Superannuation – Expanded eligibility for Downsizer contributions
The Government will allow more people to make downsizer contributions to their superannuation, by reducing the minimum eligibility age from 60 to 55 years of age. The measure will have effect from the start of the first quarter after Royal Assent of the enabling legislation. This was a pre-election announcement.
The downsizer contribution allows people to make a one-off post-tax contribution to their superannuation of up to $300,000 per person from the proceeds of selling their home. Both members of a couple can contribute, and contributions do not count towards non-concessional contribution caps.
Social Security
Lifting the income threshold for the Commonwealth Seniors Health card from $61,284 to $90,000 for singles and from $98,054 to $144,000 (combined) for couples.
Cheaper childcare.
Paid parental scheme to have greater flexibility for families from 1 July 2023.
Infrastructure
$9.6 billion toward several nationally significant infrastructure projects including:
Freight highway upgrades: $1.5 billion allocated for upgrading important highways that facilitate freight including the Tanami, Dukes, and Augusta highways, among others.
Suburban Rail Link in Victoria: $2.2 billion for the rail system that will connect every major rail line (and the airport) together in Victoria.
Electrification of public transport in WA: $670 million to manufacture more electric powered buses and battery charging technology in WA.
Western Sydney roads: $300 million for the development of road linkages in Western Sydney to foster efficient travel of passengers and freight before the new airport opens in 2026.
NBN: A $2.4 billion investment into the NBN to extend the network to 1.5 million more homes.
Electric cars
The Government will cut taxes on electric cars so that more Australians are able to afford them.
From 1 July 2022, the measure will exempt battery, hydrogen fuel cell and plug-in hybrid electric cars from fringe benefits tax and import tariffs if they have a first retail price below the luxury car tax threshold for fuel-efficient cars ($84,916 in 2022‑23). The car must not have been held or used before 1 July 2022.
Employers will need to include exempt electric car fringe benefits in an employee’s reportable fringe benefits amount.
Share buybacks
The decision to scrap the off-market buyback is not all that surprising.

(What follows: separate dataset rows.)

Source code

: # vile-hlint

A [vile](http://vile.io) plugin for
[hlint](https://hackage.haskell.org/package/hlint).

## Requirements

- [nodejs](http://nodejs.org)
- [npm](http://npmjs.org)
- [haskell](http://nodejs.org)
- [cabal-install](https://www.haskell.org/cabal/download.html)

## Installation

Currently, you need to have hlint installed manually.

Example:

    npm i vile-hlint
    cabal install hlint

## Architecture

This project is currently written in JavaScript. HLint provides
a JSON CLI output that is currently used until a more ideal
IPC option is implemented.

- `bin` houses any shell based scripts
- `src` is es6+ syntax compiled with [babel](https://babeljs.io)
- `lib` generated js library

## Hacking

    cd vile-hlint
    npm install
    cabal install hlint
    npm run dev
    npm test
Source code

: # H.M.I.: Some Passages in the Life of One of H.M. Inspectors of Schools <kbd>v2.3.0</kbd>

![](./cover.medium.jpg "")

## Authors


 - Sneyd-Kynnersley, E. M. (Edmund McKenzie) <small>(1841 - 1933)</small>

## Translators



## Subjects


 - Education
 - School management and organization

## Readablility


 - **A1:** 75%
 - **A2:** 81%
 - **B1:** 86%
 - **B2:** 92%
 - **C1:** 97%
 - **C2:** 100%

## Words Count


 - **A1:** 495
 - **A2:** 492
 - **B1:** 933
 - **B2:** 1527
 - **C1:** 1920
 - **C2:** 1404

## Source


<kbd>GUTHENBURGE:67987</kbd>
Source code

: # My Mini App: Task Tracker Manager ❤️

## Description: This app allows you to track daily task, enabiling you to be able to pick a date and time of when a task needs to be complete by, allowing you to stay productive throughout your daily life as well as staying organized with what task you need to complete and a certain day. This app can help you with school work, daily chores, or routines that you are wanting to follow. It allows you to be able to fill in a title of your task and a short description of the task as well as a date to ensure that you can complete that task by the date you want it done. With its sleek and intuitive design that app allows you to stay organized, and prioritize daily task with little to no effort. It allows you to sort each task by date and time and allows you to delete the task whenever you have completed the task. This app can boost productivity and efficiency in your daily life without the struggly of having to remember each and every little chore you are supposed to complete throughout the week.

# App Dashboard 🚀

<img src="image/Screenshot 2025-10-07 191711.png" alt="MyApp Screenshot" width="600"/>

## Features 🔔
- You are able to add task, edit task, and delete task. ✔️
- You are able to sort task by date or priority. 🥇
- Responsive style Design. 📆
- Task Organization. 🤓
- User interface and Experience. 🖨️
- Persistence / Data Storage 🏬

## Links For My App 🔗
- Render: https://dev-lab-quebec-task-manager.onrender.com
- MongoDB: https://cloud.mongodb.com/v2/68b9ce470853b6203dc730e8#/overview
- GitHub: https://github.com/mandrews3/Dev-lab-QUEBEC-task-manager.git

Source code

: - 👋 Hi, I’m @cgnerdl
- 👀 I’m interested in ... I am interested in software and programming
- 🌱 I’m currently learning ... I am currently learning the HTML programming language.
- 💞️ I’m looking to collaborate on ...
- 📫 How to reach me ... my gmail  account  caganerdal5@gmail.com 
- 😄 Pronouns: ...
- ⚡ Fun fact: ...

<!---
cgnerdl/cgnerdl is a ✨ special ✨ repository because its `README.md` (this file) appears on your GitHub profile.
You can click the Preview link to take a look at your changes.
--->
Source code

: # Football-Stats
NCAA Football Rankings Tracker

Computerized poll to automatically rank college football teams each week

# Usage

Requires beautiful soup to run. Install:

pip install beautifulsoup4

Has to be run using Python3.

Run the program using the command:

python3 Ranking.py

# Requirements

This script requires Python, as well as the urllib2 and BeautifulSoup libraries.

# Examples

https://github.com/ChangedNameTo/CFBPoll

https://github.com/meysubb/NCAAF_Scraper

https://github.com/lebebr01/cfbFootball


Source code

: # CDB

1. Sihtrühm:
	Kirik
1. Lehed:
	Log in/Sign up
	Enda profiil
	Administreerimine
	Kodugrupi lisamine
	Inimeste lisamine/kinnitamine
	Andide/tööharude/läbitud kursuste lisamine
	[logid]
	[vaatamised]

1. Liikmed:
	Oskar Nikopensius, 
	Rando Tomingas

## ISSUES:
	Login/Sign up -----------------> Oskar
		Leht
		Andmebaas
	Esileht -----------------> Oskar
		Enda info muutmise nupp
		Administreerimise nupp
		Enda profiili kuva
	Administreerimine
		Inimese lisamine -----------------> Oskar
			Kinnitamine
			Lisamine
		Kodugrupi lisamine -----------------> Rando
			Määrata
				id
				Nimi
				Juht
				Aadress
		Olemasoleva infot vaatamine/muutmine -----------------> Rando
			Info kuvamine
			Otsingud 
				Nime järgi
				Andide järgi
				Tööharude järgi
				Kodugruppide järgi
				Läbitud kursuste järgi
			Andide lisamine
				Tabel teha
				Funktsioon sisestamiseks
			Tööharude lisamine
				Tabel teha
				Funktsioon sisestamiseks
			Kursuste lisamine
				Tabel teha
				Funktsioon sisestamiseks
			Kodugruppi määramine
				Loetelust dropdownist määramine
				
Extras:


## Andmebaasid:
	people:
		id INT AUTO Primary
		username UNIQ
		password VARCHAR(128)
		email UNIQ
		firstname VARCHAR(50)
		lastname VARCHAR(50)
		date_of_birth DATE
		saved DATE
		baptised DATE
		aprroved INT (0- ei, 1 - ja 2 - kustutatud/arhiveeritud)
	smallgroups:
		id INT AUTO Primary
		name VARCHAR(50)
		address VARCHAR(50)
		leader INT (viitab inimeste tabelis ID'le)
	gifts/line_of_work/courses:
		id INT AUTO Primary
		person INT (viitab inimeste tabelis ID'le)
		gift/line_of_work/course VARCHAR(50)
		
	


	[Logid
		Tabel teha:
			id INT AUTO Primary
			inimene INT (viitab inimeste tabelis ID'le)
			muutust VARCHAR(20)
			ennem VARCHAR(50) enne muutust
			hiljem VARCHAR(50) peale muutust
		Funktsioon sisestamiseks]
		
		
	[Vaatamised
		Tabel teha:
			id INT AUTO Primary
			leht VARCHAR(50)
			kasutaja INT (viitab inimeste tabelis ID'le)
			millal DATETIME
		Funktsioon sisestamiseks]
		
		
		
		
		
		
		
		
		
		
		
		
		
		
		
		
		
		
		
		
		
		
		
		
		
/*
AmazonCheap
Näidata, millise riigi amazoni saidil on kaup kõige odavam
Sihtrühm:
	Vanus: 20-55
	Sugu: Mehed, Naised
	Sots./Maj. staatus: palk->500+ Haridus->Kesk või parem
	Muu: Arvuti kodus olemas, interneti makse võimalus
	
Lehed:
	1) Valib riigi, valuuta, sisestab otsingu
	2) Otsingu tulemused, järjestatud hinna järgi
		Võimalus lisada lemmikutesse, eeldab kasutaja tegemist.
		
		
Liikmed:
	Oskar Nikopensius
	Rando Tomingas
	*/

Large companies that possess significant surplus franking credits would offer to buy back investors’ stock. The breakdown of the off-market buybacks were of the total amount paid to the shareholder, an artificially low capital component (which was well and truly picked up by the tax department and modified accordingly) and an inflated dividend component which enabled the distribution of the excess franking credits.
Well, no more.
It was a smart strategy when originally devised some years back, but much of the juice was squeezed out by the ATO when they tinkered with it, rendering it attractive to non-tax paying and low tax paying entities, at best.
It will impact Whitehaven’s (WHC) current capital management initiatives who were conducting both an on market and an off market buyback and will see them most likely paying large special dividends instead of the off market component.